┌──

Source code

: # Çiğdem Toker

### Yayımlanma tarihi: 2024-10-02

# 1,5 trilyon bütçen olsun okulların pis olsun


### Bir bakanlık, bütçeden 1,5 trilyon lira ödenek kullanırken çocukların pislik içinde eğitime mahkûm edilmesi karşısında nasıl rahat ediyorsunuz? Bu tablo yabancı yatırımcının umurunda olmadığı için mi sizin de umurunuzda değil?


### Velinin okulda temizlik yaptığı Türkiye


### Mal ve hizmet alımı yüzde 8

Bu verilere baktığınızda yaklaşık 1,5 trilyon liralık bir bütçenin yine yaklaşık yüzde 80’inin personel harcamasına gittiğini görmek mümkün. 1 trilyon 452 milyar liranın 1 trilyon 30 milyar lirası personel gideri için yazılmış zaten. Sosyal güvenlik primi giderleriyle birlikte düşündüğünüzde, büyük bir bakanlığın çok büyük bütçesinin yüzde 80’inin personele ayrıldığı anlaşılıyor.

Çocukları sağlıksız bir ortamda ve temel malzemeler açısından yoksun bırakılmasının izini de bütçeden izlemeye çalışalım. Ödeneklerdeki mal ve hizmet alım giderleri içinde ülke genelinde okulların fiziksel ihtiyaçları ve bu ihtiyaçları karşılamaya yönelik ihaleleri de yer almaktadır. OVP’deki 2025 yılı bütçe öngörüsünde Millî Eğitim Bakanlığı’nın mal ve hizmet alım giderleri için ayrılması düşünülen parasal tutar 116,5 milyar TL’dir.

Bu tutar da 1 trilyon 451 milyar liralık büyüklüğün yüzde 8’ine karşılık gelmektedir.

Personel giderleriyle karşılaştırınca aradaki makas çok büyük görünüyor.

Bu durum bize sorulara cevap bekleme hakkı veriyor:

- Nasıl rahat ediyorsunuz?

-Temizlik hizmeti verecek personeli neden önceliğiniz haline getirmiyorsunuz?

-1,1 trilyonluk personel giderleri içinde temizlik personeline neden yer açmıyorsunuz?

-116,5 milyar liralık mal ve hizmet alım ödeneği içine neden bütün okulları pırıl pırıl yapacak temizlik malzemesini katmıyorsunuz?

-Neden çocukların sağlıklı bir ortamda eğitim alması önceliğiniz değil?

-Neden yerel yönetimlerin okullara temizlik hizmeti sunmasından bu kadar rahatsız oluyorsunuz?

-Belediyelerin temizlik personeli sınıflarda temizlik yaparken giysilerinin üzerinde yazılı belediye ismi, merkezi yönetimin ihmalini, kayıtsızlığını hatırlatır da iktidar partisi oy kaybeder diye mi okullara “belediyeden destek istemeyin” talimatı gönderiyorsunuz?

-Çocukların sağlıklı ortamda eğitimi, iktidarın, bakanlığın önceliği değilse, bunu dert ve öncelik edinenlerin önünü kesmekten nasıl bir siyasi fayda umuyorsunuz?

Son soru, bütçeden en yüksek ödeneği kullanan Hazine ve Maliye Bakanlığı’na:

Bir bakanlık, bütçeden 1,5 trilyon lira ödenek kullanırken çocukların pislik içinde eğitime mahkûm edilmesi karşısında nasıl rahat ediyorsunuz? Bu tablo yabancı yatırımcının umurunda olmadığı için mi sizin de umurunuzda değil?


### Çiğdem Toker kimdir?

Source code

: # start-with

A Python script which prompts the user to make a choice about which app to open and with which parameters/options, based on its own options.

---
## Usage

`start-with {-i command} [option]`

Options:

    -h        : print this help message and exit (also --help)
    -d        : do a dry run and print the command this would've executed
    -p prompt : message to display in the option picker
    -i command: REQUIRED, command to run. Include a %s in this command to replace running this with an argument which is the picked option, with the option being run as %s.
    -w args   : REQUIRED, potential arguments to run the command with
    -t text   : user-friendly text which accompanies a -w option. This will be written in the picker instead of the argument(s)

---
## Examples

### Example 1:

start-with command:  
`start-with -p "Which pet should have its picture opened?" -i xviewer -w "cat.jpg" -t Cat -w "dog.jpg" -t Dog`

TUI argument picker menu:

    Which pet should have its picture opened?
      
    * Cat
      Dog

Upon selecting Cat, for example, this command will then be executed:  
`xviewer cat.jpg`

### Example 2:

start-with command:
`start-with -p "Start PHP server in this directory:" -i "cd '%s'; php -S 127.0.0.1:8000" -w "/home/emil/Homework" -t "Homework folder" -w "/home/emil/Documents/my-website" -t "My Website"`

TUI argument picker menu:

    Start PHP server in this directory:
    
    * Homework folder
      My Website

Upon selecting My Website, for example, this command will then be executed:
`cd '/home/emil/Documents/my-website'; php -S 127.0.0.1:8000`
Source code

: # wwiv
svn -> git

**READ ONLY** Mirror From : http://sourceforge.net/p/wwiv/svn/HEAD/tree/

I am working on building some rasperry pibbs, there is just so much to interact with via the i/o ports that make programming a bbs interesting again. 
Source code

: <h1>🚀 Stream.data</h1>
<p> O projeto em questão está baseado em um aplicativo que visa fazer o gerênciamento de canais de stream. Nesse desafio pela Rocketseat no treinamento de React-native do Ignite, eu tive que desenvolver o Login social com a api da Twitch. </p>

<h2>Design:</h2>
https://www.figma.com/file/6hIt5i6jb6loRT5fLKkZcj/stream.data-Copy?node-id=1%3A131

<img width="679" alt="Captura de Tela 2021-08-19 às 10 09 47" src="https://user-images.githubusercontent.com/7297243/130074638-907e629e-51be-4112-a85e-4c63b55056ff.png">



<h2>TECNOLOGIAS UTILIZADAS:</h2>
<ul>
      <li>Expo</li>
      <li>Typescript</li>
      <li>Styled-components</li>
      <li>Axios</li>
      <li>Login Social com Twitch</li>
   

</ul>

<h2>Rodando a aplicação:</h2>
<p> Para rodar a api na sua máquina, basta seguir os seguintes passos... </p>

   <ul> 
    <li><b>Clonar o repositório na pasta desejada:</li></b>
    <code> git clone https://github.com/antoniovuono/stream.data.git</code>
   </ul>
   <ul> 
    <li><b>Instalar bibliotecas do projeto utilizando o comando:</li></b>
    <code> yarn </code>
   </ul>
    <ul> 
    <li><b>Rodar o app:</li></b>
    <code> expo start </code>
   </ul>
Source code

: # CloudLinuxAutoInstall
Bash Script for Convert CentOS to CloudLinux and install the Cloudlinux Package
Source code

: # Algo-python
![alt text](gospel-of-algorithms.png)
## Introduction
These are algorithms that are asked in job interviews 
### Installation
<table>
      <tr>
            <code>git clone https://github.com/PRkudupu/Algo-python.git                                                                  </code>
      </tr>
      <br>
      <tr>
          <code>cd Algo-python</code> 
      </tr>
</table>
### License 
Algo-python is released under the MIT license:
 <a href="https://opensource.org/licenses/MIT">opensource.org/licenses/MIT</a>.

└──

Problem statement - Each line of the listing should be reproduced without any alteration.

Answer for the task -
Source code

: # Çiğdem Toker

### Yayımlanma tarihi: 2024-10-02

# 1,5 trilyon bütçen olsun okulların pis olsun


### Bir bakanlık, bütçeden 1,5 trilyon lira ödenek kullanırken çocukların pislik içinde eğitime mahkûm edilmesi karşısında nasıl rahat ediyorsunuz? Bu tablo yabancı yatırımcının umurunda olmadığı için mi sizin de umurunuzda değil?


### Velinin okulda temizlik yaptığı Türkiye


### Mal ve hizmet alımı yüzde 8

Bu verilere baktığınızda yaklaşık 1,5 trilyon liralık bir bütçenin yine yaklaşık yüzde 80’inin personel harcamasına gittiğini görmek mümkün. 1 trilyon 452 milyar liranın 1 trilyon 30 milyar lirası personel gideri için yazılmış zaten. Sosyal güvenlik primi giderleriyle birlikte düşündüğünüzde, büyük bir bakanlığın çok büyük bütçesinin yüzde 80’inin personele ayrıldığı anlaşılıyor.

Çocukları sağlıksız bir ortamda ve temel malzemeler açısından yoksun bırakılmasının izini de bütçeden izlemeye çalışalım. Ödeneklerdeki mal ve hizmet alım giderleri içinde ülke genelinde okulların fiziksel ihtiyaçları ve bu ihtiyaçları karşılamaya yönelik ihaleleri de yer almaktadır. OVP’deki 2025 yılı bütçe öngörüsünde Millî Eğitim Bakanlığı’nın mal ve hizmet alım giderleri için ayrılması düşünülen parasal tutar 116,5 milyar TL’dir.

Bu tutar da 1 trilyon 451 milyar liralık büyüklüğün yüzde 8’ine karşılık gelmektedir.

Personel giderleriyle karşılaştırınca aradaki makas çok büyük görünüyor.

Bu durum bize sorulara cevap bekleme hakkı veriyor:

- Nasıl rahat ediyorsunuz?

-Temizlik hizmeti verecek personeli neden önceliğiniz haline getirmiyorsunuz?

-1,1 trilyonluk personel giderleri içinde temizlik personeline neden yer açmıyorsunuz?

-116,5 milyar liralık mal ve hizmet alım ödeneği içine neden bütün okulları pırıl pırıl yapacak temizlik malzemesini katmıyorsunuz?

-Neden çocukların sağlıklı bir ortamda eğitim alması önceliğiniz değil?

-Neden yerel yönetimlerin okullara temizlik hizmeti sunmasından bu kadar rahatsız oluyorsunuz?

-Belediyelerin temizlik personeli sınıflarda temizlik yaparken giysilerinin üzerinde yazılı belediye ismi, merkezi yönetimin ihmalini, kayıtsızlığını hatırlatır da iktidar partisi oy kaybeder diye mi okullara “belediyeden destek istemeyin” talimatı gönderiyorsunuz?

-Çocukların sağlıklı ortamda eğitimi, iktidarın, bakanlığın önceliği değilse, bunu dert ve öncelik edinenlerin önünü kesmekten nasıl bir siyasi fayda umuyorsunuz?

Son soru, bütçeden en yüksek ödeneği kullanan Hazine ve Maliye Bakanlığı’na:

Bir bakanlık, bütçeden 1,5 trilyon lira ödenek kullanırken çocukların pislik içinde eğitime mahkûm edilmesi karşısında nasıl rahat ediyorsunuz? Bu tablo yabancı yatırımcının umurunda olmadığı için mi sizin de umurunuzda değil?


### Çiğdem Toker kimdir?

Source code

: # start-with

A Python script which prompts the user to make a choice about which app to open and with which parameters/options, based on its own options.

---
## Usage

`start-with {-i command} [option]`

Options:

    -h        : print this help message and exit (also --help)
    -d        : do a dry run and print the command this would've executed
    -p prompt : message to display in the option picker
    -i command: REQUIRED, command to run. Include a %s in this command to replace running this with an argument which is the picked option, with the option being run as %s.
    -w args   : REQUIRED, potential arguments to run the command with
    -t text   : user-friendly text which accompanies a -w option. This will be written in the picker instead of the argument(s)

---
## Examples

### Example 1:

start-with command:  
`start-with -p "Which pet should have its picture opened?" -i xviewer -w "cat.jpg" -t Cat -w "dog.jpg" -t Dog`

TUI argument picker menu:

    Which pet should have its picture opened?
      
    * Cat
      Dog

Upon selecting Cat, for example, this command will then be executed:  
`xviewer cat.jpg`

### Example 2:

start-with command:
`start-with -p "Start PHP server in this directory:" -i "cd '%s'; php -S 127.0.0.1:8000" -w "/home/emil/Homework" -t "Homework folder" -w "/home/emil/Documents/my-website" -t "My Website"`

TUI argument picker menu:

    Start PHP server in this directory:
    
    * Homework folder
      My Website

Upon selecting My Website, for example, this command will then be executed:
`cd '/home/emil/Documents/my-website'; php -S 127.0.0.1:8000`
Source code

: # wwiv
svn -> git

**READ ONLY** Mirror From : http://sourceforge.net/p/wwiv/svn/HEAD/tree/

I am working on building some rasperry pibbs, there is just so much to interact with via the i/o ports that make programming a bbs interesting again. 
Source code

: <h1>🚀 Stream.data</h1>
<p> O projeto em questão está baseado em um aplicativo que visa fazer o gerênciamento de canais de stream. Nesse desafio pela Rocketseat no treinamento de React-native do Ignite, eu tive que desenvolver o Login social com a api da Twitch. </p>

<h2>Design:</h2>
https://www.figma.com/file/6hIt5i6jb6loRT5fLKkZcj/stream.data-Copy?node-id=1%3A131

<img width="679" alt="Captura de Tela 2021-08-19 às 10 09 47" src="https://user-images.githubusercontent.com/7297243/130074638-907e629e-51be-4112-a85e-4c63b55056ff.png">



<h2>TECNOLOGIAS UTILIZADAS:</h2>
<ul>
      <li>Expo</li>
      <li>Typescript</li>
      <li>Styled-components</li>
      <li>Axios</li>
      <li>Login Social com Twitch</li>
   

</ul>

<h2>Rodando a aplicação:</h2>
<p> Para rodar a api na sua máquina, basta seguir os seguintes passos... </p>

   <ul> 
    <li><b>Clonar o repositório na pasta desejada:</li></b>
    <code> git clone https://github.com/antoniovuono/stream.data.git</code>
   </ul>
   <ul> 
    <li><b>Instalar bibliotecas do projeto utilizando o comando:</li></b>
    <code> yarn </code>
   </ul>
    <ul> 
    <li><b>Rodar o app:</li></b>
    <code> expo start </code>
   </ul>
Source code

: # CloudLinuxAutoInstall
Bash Script for Convert CentOS to CloudLinux and install the Cloudlinux Package
Source code

: # Algo-python
![alt text](gospel-of-algorithms.png)
## Introduction
These are algorithms that are asked in job interviews 
### Installation
<table>
      <tr>
            <code>git clone https://github.com/PRkudupu/Algo-python.git                                                                  </code>
      </tr>
      <br>
      <tr>
          <code>cd Algo-python</code> 
      </tr>
</table>
### License 
Algo-python is released under the MIT license:
 <a href="https://opensource.org/licenses/MIT">opensource.org/licenses/MIT</a>.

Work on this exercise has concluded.